NEW YORK — Spring is going to be bright.
While tariff concerns were on hold — at least for now — a rainbow of colors at the Jacob K. Javits Convention Center was impossible to ignore. Shades of neon, sequin garments, bold patterns and splashes of tinted animal prints filled the Manhattan convention center for the Fame and Moda trade shows, which ran Sunday through Tuesday.
“Muted is over,” Paul DiGiovanni told WWD. “Everything is about bright colors.”
DiGiovanni, retail director and buyer for the West Palm Beach boutique and spa Anushka, was in town for the shows, which run several times a year as part of the New York Women’s Market under parent company Informa Markets.
But he wasn’t the only one looking for colorful frocks. Moda, with 270 brands displaying modern, edgy fashions — many taking up larger spaces — was the biggest ever, according to Sara Vaughn, director of public relations for Informa. Attendance at Fame, which featured trend-driven looks for Millennial and Gen Z shoppers, was also up double digits compared with last September’s show, with about 100 brands.
And nearly every booth at the shows, which ran concurrently along with the Coterie and Sole Commerce shows, had splashes of neon.
“People want bright colors right now because politics are so dark,” said Katherine Way, founder of her namesake brand. Her spring collection is full of eye-catching power dresses in hues of neon pink and Kelly green.
While 100 percent of products from Way’s Jacksonville, Fla., company are made in the U.S., other retailers are stressing about the continued trade tensions between the U.S. and China.
U.S. and Chinese officials are set to resume tariff talks next month in Washington, D.C.

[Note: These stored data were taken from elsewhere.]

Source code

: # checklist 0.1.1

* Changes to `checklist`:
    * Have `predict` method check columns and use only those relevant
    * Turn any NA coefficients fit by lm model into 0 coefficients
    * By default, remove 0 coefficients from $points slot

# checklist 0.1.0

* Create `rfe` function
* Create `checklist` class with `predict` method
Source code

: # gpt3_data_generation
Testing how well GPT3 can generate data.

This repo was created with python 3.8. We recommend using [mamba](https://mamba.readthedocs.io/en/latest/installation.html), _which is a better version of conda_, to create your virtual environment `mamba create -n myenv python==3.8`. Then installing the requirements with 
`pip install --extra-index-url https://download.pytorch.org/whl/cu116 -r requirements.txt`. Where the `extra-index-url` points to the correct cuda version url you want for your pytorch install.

Meanwhile, companies like Margulies,’ which has a U.S. warehouse, are looking to move production out of China. Others, like Los Angeles-based apparel manufacturer Le Lis, said the company might consider making more clothes domestically, according to trade show coordinator Brandon Kim.

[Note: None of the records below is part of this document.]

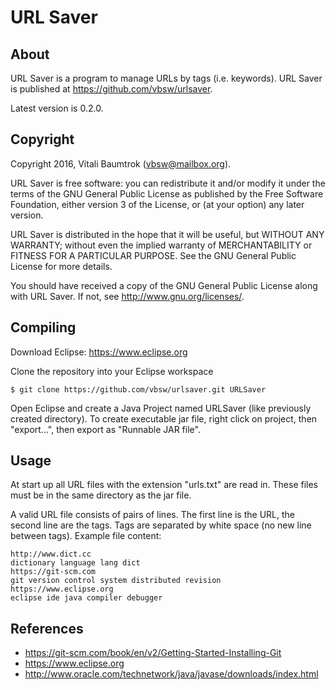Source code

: # URL Saver

## About
URL Saver is a program to manage URLs by tags (i.e. keywords).
URL Saver is published at <https://github.com/vbsw/urlsaver>.

Latest version is 0.2.0.

## Copyright
Copyright 2016, Vitali Baumtrok (vbsw@mailbox.org).

URL Saver is free software: you can redistribute it and/or modify
it under the terms of the GNU General Public License as published by
the Free Software Foundation, either version 3 of the License, or
(at your option) any later version.

URL Saver is distributed in the hope that it will be useful,
but WITHOUT ANY WARRANTY; without even the implied warranty of
MERCHANTABILITY or FITNESS FOR A PARTICULAR PURPOSE.  See the
GNU General Public License for more details.

You should have received a copy of the GNU General Public License
along with URL Saver.  If not, see <http://www.gnu.org/licenses/>.

## Compiling
Download Eclipse: <https://www.eclipse.org>

Clone the repository into your Eclipse workspace

	$ git clone https://github.com/vbsw/urlsaver.git URLSaver

Open Eclipse and create a Java Project named URLSaver (like previously created directory).
To create executable jar file, right click on project, then "export...", then export as "Runnable JAR file".

## Usage
At start up all URL files with the extension "urls.txt" are read in.
These files must be in the same directory as the jar file.

A valid URL file consists of pairs of lines. The first line is the URL, the second line
are the tags. Tags are separated by white space (no new line between tags).
Example file content:

	http://www.dict.cc
	dictionary language lang dict
	https://git-scm.com
	git version control system distributed revision
	https://www.eclipse.org
	eclipse ide java compiler debugger

## References
- <https://git-scm.com/book/en/v2/Getting-Started-Installing-Git>
- <https://www.eclipse.org>
- <http://www.oracle.com/technetwork/java/javase/downloads/index.html>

Either way, one thing retailers can control is what looks will be in stores next season — to an extent.
“At the end of the day, the consumer decides,” said Natashka Manthen, director of sales for Michigan-based apparel company America and Beyond. “We try to drive trends, but they drive sales.”
“People are color crazy around the country,” Margulies added.
But the presence of neon doesn’t signal a return of the Eighties. In fact, the running theme seemed to be a mix of Eighties colors cut with Seventies silhouettes, like bell bottoms, floppy hats, deep V-neck tops and neon-tinted tie-dyes.
Manthen, who was showing at Fame, pointed out a clutch covered in neon sequins and the letters “LOL.” The color scheme, she explained, was inspired by an old wind suit in her closet from the Eighties.
“I don’t know if people are ready for the Eighties to come back yet,” Manthen said. “They want the colors back, but I don’t think they want the style.”